Items such as sneakers and sportswear have lately helped Prada, a company built mostly on high-end leather goods. The company had struggled for a few years, during which it seemed to ignore luxury’s turn toward sneakers and casual clothes while its big rivals were cashing in. In theory it should have been perfectly positioned for the shift, as it was among the first luxury brands to introduce a sneaker back in 1996. The following year, it debuted Linea Rossa, a line of technical sportswear. But it eventually pulled Linea Rossa from stores in 2010 and kept its focus on products such as handbags to drive sales.
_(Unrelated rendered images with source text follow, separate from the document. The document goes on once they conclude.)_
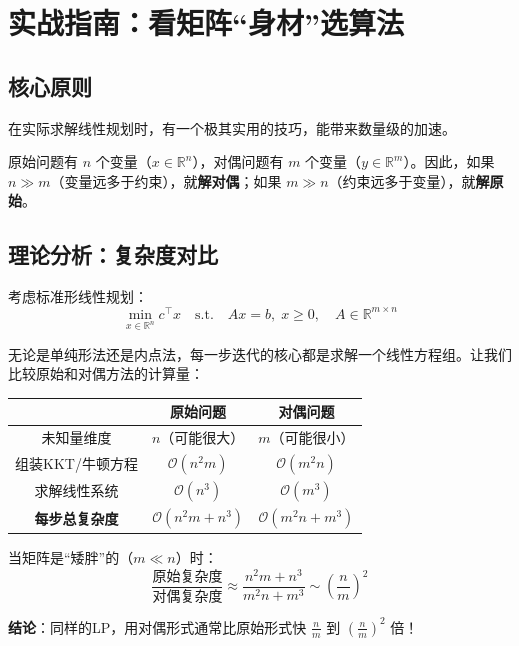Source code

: \section{实战指南：看矩阵“身材”选算法}

\subsection{核心原则}

在实际求解线性规划时，有一个极其实用的技巧，能带来数量级的加速。

\begin{center}
\end{center}

原始问题有 $n$ 个变量（$x \in \mathbb{R}^n$），对偶问题有 $m$ 个变量（$y \in \mathbb{R}^m$）。因此，如果 $n \gg m$（变量远多于约束），就\textbf{解对偶}；如果 $m \gg n$（约束远多于变量），就\textbf{解原始}。

\subsection{理论分析：复杂度对比}

考虑标准形线性规划：
\[
\min_{x \in \mathbb{R}^n} c^\top x \quad \text{s.t.} \quad Ax = b, \; x \geq 0, \quad A \in \mathbb{R}^{m \times n}
\]

无论是单纯形法还是内点法，每一步迭代的核心都是求解一个线性方程组。让我们比较原始和对偶方法的计算量：

\begin{center}
\renewcommand{\arraystretch}{1.4}
\begin{tabular}{c|c|c}
\toprule
& \textbf{原始问题} & \textbf{对偶问题} \\
\midrule
未知量维度 & $n$（可能很大） & $m$（可能很小） \\
\midrule
组装KKT/牛顿方程 & $\mathcal{O}(n^2 m)$ & $\mathcal{O}(m^2 n)$ \\
\midrule
求解线性系统 & $\mathcal{O}(n^3)$ & $\mathcal{O}(m^3)$ \\
\midrule
\textbf{每步总复杂度} & $\mathcal{O}(n^2 m + n^3)$ & $\mathcal{O}(m^2 n + m^3)$ \\
\bottomrule
\end{tabular}
\end{center}

\begin{keyformula}[title=复杂度比值]
当矩阵是“矮胖”的（$m \ll n$）时：
\[
\frac{\text{原始复杂度}}{\text{对偶复杂度}} \approx \frac{n^2 m + n^3}{m^2 n + m^3} \sim \left(\frac{n}{m}\right)^2
\]

\textbf{结论}：同样的LP，用对偶形式通常比原始形式快 $\frac{n}{m}$ 到 $\left(\frac{n}{m}\right)^2$ 倍！
\end{keyformula}

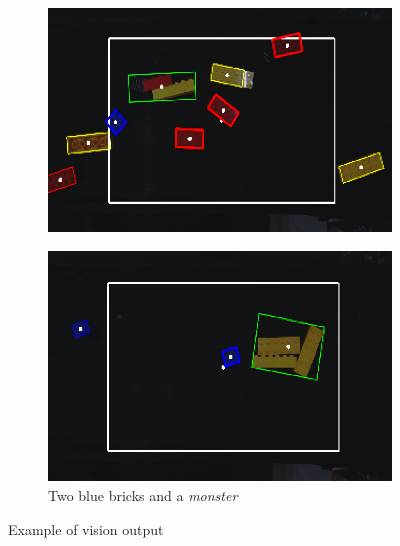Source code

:    \begin{figure}[H]
        \centering
        \begin{subfigure}{0.45\textwidth}
            \includegraphics[width=\textwidth]{figs/rc_vision_ex1}
            \caption{}
            \label{fig:rc_vision_ex1}
        \end{subfigure}
        \hspace{10pt}
        \begin{subfigure}{0.45\textwidth}
            \includegraphics[width=\textwidth]{figs/rc_vision_ex2}
            \caption{Two blue bricks and a \textit{monster}}
            \label{fig:rc_vision_ex2}
    \end{subfigure}
    \caption{Example of vision output}
    \end{figure}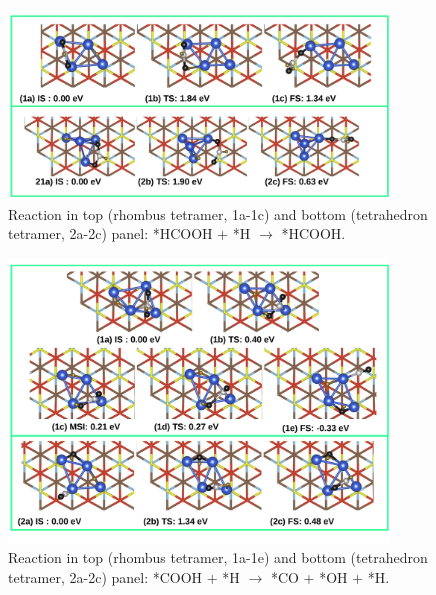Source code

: \begin{figure}
  \begin{center}
    \includegraphics[width=0.9\textwidth]{./Appendix3/figures_si/p_108.jpg}
  \end{center}
    \caption{Reaction in top (rhombus tetramer, 1a-1c) and bottom (tetrahedron tetramer, 2a-2c) panel: *HCOOH + *H $\rightarrow$ *HCOOH.   }
  \label{fig:si-108}
\end{figure}

\begin{figure}
  \begin{center}
    \includegraphics[width=0.9\textwidth]{./Appendix3/figures_si/p_109.jpg}
  \end{center}
    \caption{Reaction in top (rhombus tetramer, 1a-1e) and bottom (tetrahedron tetramer, 2a-2c) panel: *COOH + *H $\rightarrow$ *CO + *OH + *H.   }
  \label{fig:si-109}
\end{figure}

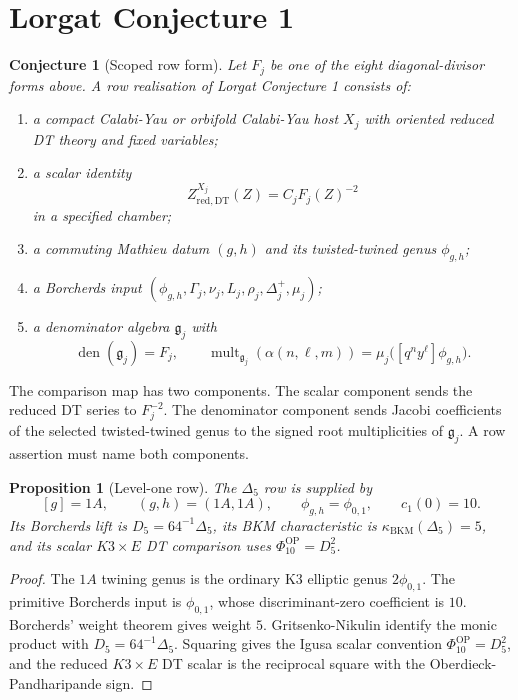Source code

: \documentclass[11pt]{article}
\newtheorem{proposition}[theorem]{Proposition}
\newtheorem{conjecture}[theorem]{Conjecture}
\providecommand{\DT}{\mathrm{DT}}
\providecommand{\red}{\mathrm{red}}
\providecommand{\mult}{\operatorname{mult}}
\providecommand{\kBKM}{\kappa_{\mathrm{BKM}}}
\providecommand{\fg}{\mathfrak{g}}
\providecommand{\Dfive}{\Delta_5}
\providecommand{\Phiten}{\Phi_{10}}
\providecommand{\fone}{\phi_{0,1}}
\begin{document}
\section{Lorgat Conjecture 1}

\begin{conjecture}[Scoped row form]
Let \(F_j\) be one of the eight diagonal-divisor forms above.  A row
realisation of Lorgat Conjecture 1 consists of:
\begin{enumerate}[label=(\roman*)]
\item a compact Calabi-Yau or orbifold Calabi-Yau host \(X_j\) with
oriented reduced DT theory and fixed variables;
\item a scalar identity
\[
  Z_{\red,\DT}^{X_j}(Z)=C_jF_j(Z)^{-2}
\]
in a specified chamber;
\item a commuting Mathieu datum \((g,h)\) and its twisted-twined genus
\(\phi_{g,h}\);
\item a Borcherds input
\((\phi_{g,h},\Gamma_j,\nu_j,L_j,\rho_j,\Delta_j^+,\mu_j)\);
\item a denominator algebra \(\fg_j\) with
\[
  \operatorname{den}(\fg_j)=F_j,\qquad
  \mult_{\fg_j}(\alpha(n,\ell,m))
  =\mu_j\bigl([q^ny^\ell]\phi_{g,h}\bigr).
\]
\end{enumerate}
\end{conjecture}

The comparison map has two components.  The scalar component sends the
reduced DT series to \(F_j^{-2}\).  The denominator component sends
Jacobi coefficients of the selected twisted-twined genus to the signed
root multiplicities of \(\fg_j\).  A row assertion must name both
components.

\begin{proposition}[Level-one row]
The \(\Dfive\) row is supplied by
\[
  [g]=1A,\qquad (g,h)=(1A,1A),\qquad
  \phi_{g,h}=\fone,\qquad c_1(0)=10.
\]
Its Borcherds lift is \(D_5=64^{-1}\Dfive\), its BKM characteristic is
\(\kBKM(\Dfive)=5\), and its scalar \(K3\times E\) DT comparison uses
\(\Phiten^{\mathrm{OP}}=D_5^2\).
\end{proposition}

\begin{proof}
The \(1A\) twining genus is the ordinary K3 elliptic genus
\(2\fone\).  The primitive Borcherds input is \(\fone\), whose
discriminant-zero coefficient is \(10\).  Borcherds' weight theorem
gives weight \(5\).  Gritsenko-Nikulin identify the monic product with
\(D_5=64^{-1}\Dfive\).  Squaring gives the Igusa scalar convention
\(\Phiten^{\mathrm{OP}}=D_5^2\), and the reduced \(K3\times E\)
DT scalar is the reciprocal square with the Oberdieck-Pandharipande
sign.
\end{proof}
\end{document}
More recently, it has increased focus on what it calls its “lifestyle” offering, such as the Cloudbust sneaker it released in 2017. Last year, it began to show signs of a turnaround, and announced the relaunch of Linea Rossa, partnering with streetwear-centric site Highsnobiety to help sell the line. On a call with investors in March, the company said its lifestyle collection was outperforming other segments.
Adidas, meanwhile, has used collaborations with some of fashion’s top designers, including Raf Simons, Rick Owens, and Stella McCartney, to help it cultivate its air of cool over the past several years. These products release in limited quantities, but they let Adidas reach beyond a sports audience and help it determine where there’s demand for larger releases. The 1990s-era Ozweego silhouette it successfully reintroduced as a general release recently was one of the shoes Simons pulled from Adidas’s archive to rework for his line with the company, for instance.
The press release for the new Adidas-Prada tie up indicates more classic styles from each will feature in the collaboration. The partnership will also focus on Prada’s Luna Rossa sailing team, established in 1997.